Evil Machines
- First edition
- Author: Terry Jones
- Illustrator: Ryan Gillard and Keira Kinsella
- Language: English
- Genre: Fantasy literature
- Publisher: 2011 Unbound
- Publication place: England
- Pages: 248 (special edition)
- ISBN: 978-1-908717-01-6

= Evil Machines =

2011 book by Terry Jones

Evil Machines is a 2011 book of fantasy stories written by Monty Python's Terry Jones. The book has a cover design and illustrations by Ryan Gillard and Keira Kinsella.

== Background ==
Evil Machines contains thirteen short stories about various devices that begin to show odd behavior. The stories generally feature a sting in the tail; for example, the UK city of Swindon is lampooned in "The Lift That Took People to Places They Didn't Want to Go". The concept for the stories came to Jones in a car. He said: "I was actually driving across London and I think I got held up by a red traffic light and suddenly the phrase, 'Evil machines', drifted across my mind and I thought, 'Well that's a good title and I could use that', so I went home and started writing the stories."
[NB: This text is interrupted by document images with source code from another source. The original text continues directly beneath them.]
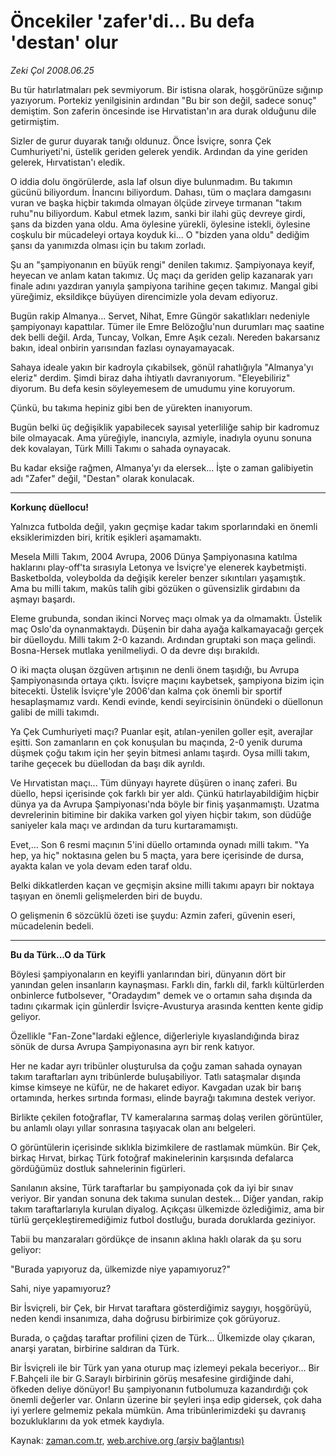 # Öncekiler 'zafer'di... Bu defa 'destan' olur

*Zeki Çol 2008.06.25*

<tr><td class="metin" colspan="2" style="padding-top: 20px; padding-left: 5px; padding-right: 10px;">Bu tür hatırlatmaları pek sevmiyorum. Bir istisna olarak, hoşgörünüze sığınıp yazıyorum. Portekiz yenilgisinin ardından "Bu bir son değil, sadece sonuç" demiştim. Son zaferin öncesinde ise Hırvatistan'ın ara durak olduğunu dile getirmiştim.</td></tr><tr><td class="metin" colspan="2" style="padding-top: 20px; padding-left: 5px; padding-right: 10px;"><p>Sizler de gurur duyarak tanığı oldunuz. Önce İsviçre, sonra Çek Cumhuriyeti'ni, üstelik geriden gelerek yendik. Ardından da yine geriden gelerek, Hırvatistan'ı eledik.
<p>O iddia dolu öngörülerde, asla laf olsun diye bulunmadım. Bu takımın gücünü biliyordum. İnancını biliyordum. Dahası, tüm o maçlara damgasını vuran ve başka hiçbir takımda olmayan ölçüde zirveye tırmanan "takım ruhu"nu biliyordum. Kabul etmek lazım, sanki bir ilahi güç devreye girdi, şans da bizden yana oldu. Ama öylesine yürekli, öylesine istekli, öylesine coşkulu bir mücadeleyi ortaya koyduk ki... O "bizden yana oldu" dediğim şansı da yanımızda olması için bu takım zorladı. 
<p>Şu an "şampiyonanın en büyük rengi" denilen takımız. Şampiyonaya keyif, heyecan ve anlam katan takımız. Üç maçı da geriden gelip kazanarak yarı finale adını yazdıran yanıyla şampiyona tarihine geçen takımız. Mangal gibi yüreğimiz, eksildikçe büyüyen direncimizle yola devam ediyoruz.
<p>Bugün rakip Almanya... Servet, Nihat, Emre Güngör sakatlıkları nedeniyle şampiyonayı kapattılar. Tümer ile Emre Belözoğlu'nun durumları maç saatine dek belli değil. Arda, Tuncay, Volkan, Emre Aşık cezalı. Nereden bakarsanız bakın, ideal onbirin yarısından fazlası oynayamayacak.
<p>Sahaya ideale yakın bir kadroyla çıkabilsek, gönül rahatlığıyla "Almanya'yı eleriz" derdim. Şimdi biraz daha ihtiyatlı davranıyorum. "Eleyebiliriz" diyorum. Bu defa kesin söyleyemesem de umudumu yine koruyorum. 
<p>Çünkü, bu takıma hepiniz gibi ben de yürekten inanıyorum. 
<p>Bugün belki üç değişiklik yapabilecek sayısal yeterliliğe sahip bir kadromuz bile olmayacak. Ama yüreğiyle, inancıyla, azmiyle, inadıyla oyunu sonuna dek kovalayan, Türk Milli Takımı o sahada oynayacak.
<p>Bu kadar eksiğe rağmen, Almanya'yı da elersek... İşte o zaman galibiyetin adı "Zafer" değil, "Destan" olarak konulacak.
<p>
<hr/><b><p>Korkunç düellocu!</p></b>
<p>Yalnızca futbolda değil, yakın geçmişe kadar takım sporlarındaki en önemli eksiklerimizden biri, kritik eşikleri aşamamaktı.
<p>Mesela Milli Takım, 2004 Avrupa, 2006 Dünya Şampiyonasına katılma haklarını play-off'ta sırasıyla Letonya ve İsviçre'ye elenerek kaybetmişti. Basketbolda, voleybolda da değişik kereler benzer sıkıntıları yaşamıştık. Ama bu milli takım, makûs talih gibi gözüken o güvensizlik girdabını da aşmayı başardı.
<p>Eleme grubunda, sondan ikinci Norveç maçı olmak ya da olmamaktı. Üstelik maç Oslo'da oynanmaktaydı. Düşenin bir daha ayağa kalkamayacağı gerçek bir düelloydu. Milli takım 2-0 kazandı. Ardından gruptaki son maça gelindi. Bosna-Hersek mutlaka yenilmeliydi. O da devre dışı bırakıldı.
<p>O iki maçta oluşan özgüven artışının ne denli önem taşıdığı, bu Avrupa Şampiyonasında ortaya çıktı. İsviçre maçını kaybetsek, şampiyona bizim için bitecekti. Üstelik İsviçre'yle 2006'dan kalma çok önemli bir sportif hesaplaşmamız vardı. Kendi evinde, kendi seyircisinin önündeki o düellonun galibi de milli takımdı.
<p>Ya Çek Cumhuriyeti maçı? Puanlar eşit, atılan-yenilen goller eşit, averajlar eşitti. Son zamanların en çok konuşulan bu maçında, 2-0 yenik duruma düşmek çoğu takım için her şeyin bitmesi anlamı taşırdı. Oysa milli takım, tarihe geçecek bu düellodan da başı dik ayrıldı.
<p>Ve Hırvatistan maçı... Tüm dünyayı hayrete düşüren o inanç zaferi. Bu düello, hepsi içerisinde çok farklı bir yer aldı. Çünkü hatırlayabildiğim hiçbir dünya ya da Avrupa Şampiyonası'nda böyle bir finiş yaşanmamıştı. Uzatma devrelerinin bitimine bir dakika varken gol yiyen hiçbir takım, son düdüğe saniyeler kala maçı ve ardından da turu kurtaramamıştı.
<p>Evet,... Son 6 resmi maçının 5'ini düello ortamında oynadı milli takım. "Ya hep, ya hiç" noktasına gelen bu 5 maçta, yara bere içerisinde de dursa, ayakta kalan ve yola devam eden taraf oldu.
<p>Belki dikkatlerden kaçan ve geçmişin aksine milli takımı apayrı bir noktaya taşıyan en önemli gelişmelerden biri de buydu.
<p>O gelişmenin 6 sözcüklü özeti ise şuydu: Azmin zaferi, güvenin eseri, mücadelenin bedeli.
<p>
<hr/>
<b><p>Bu da Türk...O da Türk</p></b>
<p>Böylesi şampiyonaların en keyifli yanlarından biri, dünyanın dört bir yanından gelen insanların kaynaşması. Farklı din, farklı dil, farklı kültürlerden onbinlerce futbolsever, "Oradaydım" demek ve o ortamın saha dışında da tadını çıkarmak için günlerdir İsviçre-Avusturya arasında kentten kente gidip geliyor.
<p>Özellikle "Fan-Zone"lardaki eğlence, diğerleriyle kıyaslandığında biraz sönük de dursa Avrupa Şampiyonasına ayrı bir renk katıyor.
<p>Her ne kadar ayrı tribünler oluşturulsa da çoğu zaman sahada oynayan takım taraftarları aynı tribünlerde buluşabiliyor. Tatlı sataşmalar dışında kimse kimseye ne küfür, ne de hakaret ediyor. Kavgadan uzak bir barış ortamında, herkes sırtında forması, elinde bayrağı takımına destek veriyor. 
<p>Birlikte çekilen fotoğraflar, TV kameralarına sarmaş dolaş verilen görüntüler, bu anlamlı olayı yıllar sonrasına taşıyacak olan anı belgeleri.
<p>O görüntülerin içerisinde sıklıkla bizimkilere de rastlamak mümkün. Bir Çek, birkaç Hırvat, birkaç Türk fotoğraf makinelerinin karşısında defalarca gördüğümüz dostluk sahnelerinin figürleri.
<p>Sanılanın aksine, Türk taraftarlar bu şampiyonada çok da iyi bir sınav veriyor. Bir yandan sonuna dek takıma sunulan destek... Diğer yandan, rakip takım taraftarlarıyla kurulan diyalog. Açıkçası ülkemizde özlediğimiz, ama bir türlü gerçekleştiremediğimiz futbol dostluğu, burada doruklarda geziniyor.
<p>Tabii bu manzaraları gördükçe de insanın aklına haklı olarak da şu soru geliyor: 
<p>"Burada yapıyoruz da, ülkemizde niye yapamıyoruz?"
<p>Sahi, niye yapamıyoruz?
<p>Bir İsviçreli, bir Çek, bir Hırvat taraftara gösterdiğimiz saygıyı, hoşgörüyü, neden kendi insanımıza, daha doğrusu birbirimize çok görüyoruz.
<p>Burada, o çağdaş taraftar profilini çizen de Türk... Ülkemizde olay çıkaran, anarşi yaratan, birbirine saldıran da Türk.
<p>Bir İsviçreli ile bir Türk yan yana oturup maç izlemeyi pekala beceriyor... Bir F.Bahçeli ile bir G.Saraylı birbirinin görüş mesafesine girdiğinde dahi, öfkeden deliye dönüyor! Bu şampiyonanın futbolumuza kazandırdığı çok önemli değerler var. Onların üzerine bir şeyleri inşa edip gidersek, çok daha iyi yerlere gelmemiz pekala mümkün. Ama tribünlerimizdeki şu davranış bozukluklarını da yok etmek kaydıyla.<br/></p></p></p></p></p></p></p></p></p></p></p></p></p></p></p></p></p></p></p></p></p></p></p></p></p></p></p></p></p></p></p></td></tr>

Kaynak: [zaman.com.tr](http://zaman.com.tr/yazar.do?yazino=706380), [web.archive.org (arşiv bağlantısı)](http://web.archive.org/web/20080828165427/http://www.zaman.com.tr:80/yazar.do?yazino=706380)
Evil Machines was the first book published by Unbound, a crowdfunding startup. According to Unbound's co-founder John Mitchinson, Jones chose the startup because he didn't think the book could be marketed easily as either children's or adult fiction. Jones received more than 1,000 pledges for Evil Machines, with an average pledge amount of £31.20.

The book's launch took place on Friday 4 November 2011 at the Adam Street Club, London, UK. At the launch Jones indicated that "The Nice Bomb" and "The Lift That Took People to Places They Didn't Want to Go" were probably the two stories of which he was most fond.

The stories were adapted for opera in Lisbon in 2008, with a libretto by Jones.

== Stories ==

- The Truthful Phone
- The Nice Bomb
- The Lift That Took People to Places They Didn't Want to Go
- Motorbike Thieves
- The Kidnap Car
- The Vacuum Cleaner That Was Too Powerful
- The Train to Anywhere
- The Rocket to Hell
- The Dog Maker and Other Wonders
- The Day Things Started to Go Wrong
- The Castle of Imagination
- The End of Life
- The Love Machine

==Critical reception==
The Guardian gave the collection a mixed review, comparing Jones' prose style to Roald Dahl's but writing that "a surprising number of the jokes fall flat, considering Jones's talent as a comedian."